O riscar dos fósforos para acender velas coloridas na penumbra do quarto, a pele branca contra o céu escuro num ancoradouro, a saliva nos seios tocados pelo abajur de luz vermelha, a forma como se vestia, o jeito que falava, os livros de Strindberg e Svevo, os cadernos manchados de café, tinta e cinzas, pés descalços se afastando para o banheiro depois de arrebatar o prazer ao gozo da carne, espasmos e convulsões quando minha língua em você, os gritos sufocados, os ombros crivados de marcas de arcada dentária, mãos amarradas nas costas, violência, um urubu circundando a torre da igreja, as memórias da infância, uma criança de olheiras, uma criança brincando entre os lençóis dependurados no varal como grandes bandeirolas, a maquiagem enquanto fuma, o aluguel, a arte, a tristeza —  eram estes os objetos cênicos de Laura, e o que me cabia era olhá-la sapateando nas minhas esperanças. Claro que esta tentativa de tentar resumi-la à uma atriz pode muito bem ser um respiro da minha própria vaidade, que, por sua vez, é produto do meu medo, ou, pior, da minha covardia. Meu erro era não acreditar na minha história, e buscar em Laura a justificativa disso. Ela, pelo contrário, exigia insígnias e patentes para tudo que já tinha vivido. Eu sempre usei do passado para pensar sobre o futuro. Modas, tendências, movimentos, eu me subtraía de tudo isso. Usava dos objetos culturais do passado para me pensar no presente. Mas existia uma contradição nisso. Ali, sentado sozinho olhando para o escuro, percebia o meu egoísmo. O que eu queria é que Laura também condenasse suas experiências, e assim estaria solta do que viveu para construir um futuro comigo. De algum modo, isso me parecia uma tentativa de manipulação. O lado positivo é que essa minha incapacidade de lidar com “passados pessoais”, digamos assim, lançava nossas conversas para temas abstratos e profundos, e sempre chegávamos a alguma coisa de interessante, mesmo que tudo o que estivéssemos fazendo fosse elaborar uma fuga. Basta uma alteração simples para que duas pessoas que se amam passem a se odiar completamente. Então caímos dos fios, o vidro se quebra aos nossos pés, o bicho sente o cheiro do nosso medo. 

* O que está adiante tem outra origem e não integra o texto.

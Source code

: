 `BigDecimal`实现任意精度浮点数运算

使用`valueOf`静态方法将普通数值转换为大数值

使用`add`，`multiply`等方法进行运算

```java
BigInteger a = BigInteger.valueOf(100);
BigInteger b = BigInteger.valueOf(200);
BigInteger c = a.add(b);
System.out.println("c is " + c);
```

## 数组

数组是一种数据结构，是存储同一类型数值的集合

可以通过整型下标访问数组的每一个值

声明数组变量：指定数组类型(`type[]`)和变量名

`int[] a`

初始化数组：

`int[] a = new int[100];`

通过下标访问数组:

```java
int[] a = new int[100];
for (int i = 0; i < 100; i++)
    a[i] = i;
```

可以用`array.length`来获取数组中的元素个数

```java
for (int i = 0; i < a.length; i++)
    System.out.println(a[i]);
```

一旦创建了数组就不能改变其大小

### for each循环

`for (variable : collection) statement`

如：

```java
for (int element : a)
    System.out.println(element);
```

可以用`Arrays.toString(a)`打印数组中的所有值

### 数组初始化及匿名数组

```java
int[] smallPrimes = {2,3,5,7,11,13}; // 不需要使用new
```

Tomei um susto quando Laura se aproximou por trás de mim e beijou-me no pescoço. Logo depois, relaxei. O fato dela ter voltado me deixava livre outra vez. Assim como livre está um touro quando se abrem o portões pesados das arenas espanholas. 
SEIS
Laura trouxe um lençol branco e o amarrou num dos pilares da varanda. Quando o vento da chuvarada o agitou, percebi que ela o havia pontuado com vários riscos vermelhos. Laura parou na minha frente, encheu seu copo de rum e o ergueu no ar. Propôs um brinde:
— Estamos na praia, meio à tempestade! Temos uma garrafa de rum! Somos piratas e essa é a nossa bandeira!

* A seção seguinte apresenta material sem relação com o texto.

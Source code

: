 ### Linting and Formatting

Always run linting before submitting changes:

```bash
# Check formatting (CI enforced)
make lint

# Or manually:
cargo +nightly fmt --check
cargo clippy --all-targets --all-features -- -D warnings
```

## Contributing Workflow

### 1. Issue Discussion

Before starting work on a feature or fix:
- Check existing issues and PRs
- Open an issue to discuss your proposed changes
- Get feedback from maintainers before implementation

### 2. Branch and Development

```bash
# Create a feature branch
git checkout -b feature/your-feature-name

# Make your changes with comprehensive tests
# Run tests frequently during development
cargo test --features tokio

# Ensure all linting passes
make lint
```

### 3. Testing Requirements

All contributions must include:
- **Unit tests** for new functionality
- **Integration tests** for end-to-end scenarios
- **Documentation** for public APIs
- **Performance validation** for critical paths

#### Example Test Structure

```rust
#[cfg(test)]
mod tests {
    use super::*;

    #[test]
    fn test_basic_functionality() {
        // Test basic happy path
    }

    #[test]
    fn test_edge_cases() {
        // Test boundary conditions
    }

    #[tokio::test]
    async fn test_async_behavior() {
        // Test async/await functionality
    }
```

Ela voltou para sua cadeira, satisfeita.
—  Hoje, quando você foi comprar esse rum, por que demorou tanto?
— Um certo trânsito.
— Eu fiquei pensando na sua pergunta.
— Qual?
— “O que você pensa, assim, olhando para o mar?” — , me imitou.
— E então?
— Então que eu dormi e sonhei uma lembrança. Uma coisa que aconteceu há muitos anos e eu tinha esquecido completamente. Foi na época em que morei em Portugal. No verão, eu costumava descer de bicicleta até a Praia de Salema, uma prainha vazia afastada da cidade. Eu saía de casa de manhã bem cedo e só voltava quando começava a anoitecer, e era muito raro que tivesse alguém por lá além de mim. Quer dizer, pelo menos eu achava que não tinha ninguém!  
— Como assim?
— O que houve é que eu realmente criei uma rotina. Certa noite, num bar em Porto, algumas amigas me disseram que também costumavam ir até lá anos antes, mas desistiram quando notaram a presença de voyeurs que as observavam quando tiravam a roupa e entravam na água. Achei aquilo engraçado e disse que nunca tinha visto ninguém. Ao que parece os meninos se entrincheiravam meio às falésias, em silêncio, armados de binóculos. Minhas amigas disseram para eu não voltar mais lá, que havia outras praias maravilhosas — até melhores! — e mais seguras. Na manhã seguinte, que estava nublada por conta das chuvas da madrugada, montei na minha bicicleta e fui devagar até Salema, pensando se aqueles garotos já teriam me observado alguma vez, e me perguntando se, mesmo com aquele clima, eles estariam lá. Afinal, eu estava cumprindo com a minha rotina. No caminho, me lembrei de uma viagem que fiz pra Bahia, em que um índio quis me mostrar as armadilhas para caçar pacas e jaguatiricas. Um revólver fica apoiado meio às folhagens de uma árvore, um fio de nylon enrodilhado no gatilho, que desce para virar outro nó abraçado ao tronco da árvore e seguir tensionado pelo chão para que se enrole numa outra árvore. Quando um bicho esbarra com as patas no fio o gatilho é acionado. Acho que me lembrei disso porque onde a armadilha ficava instalada era curiosamente parecido com onde instalados ficavam os voyeurs em Portugal.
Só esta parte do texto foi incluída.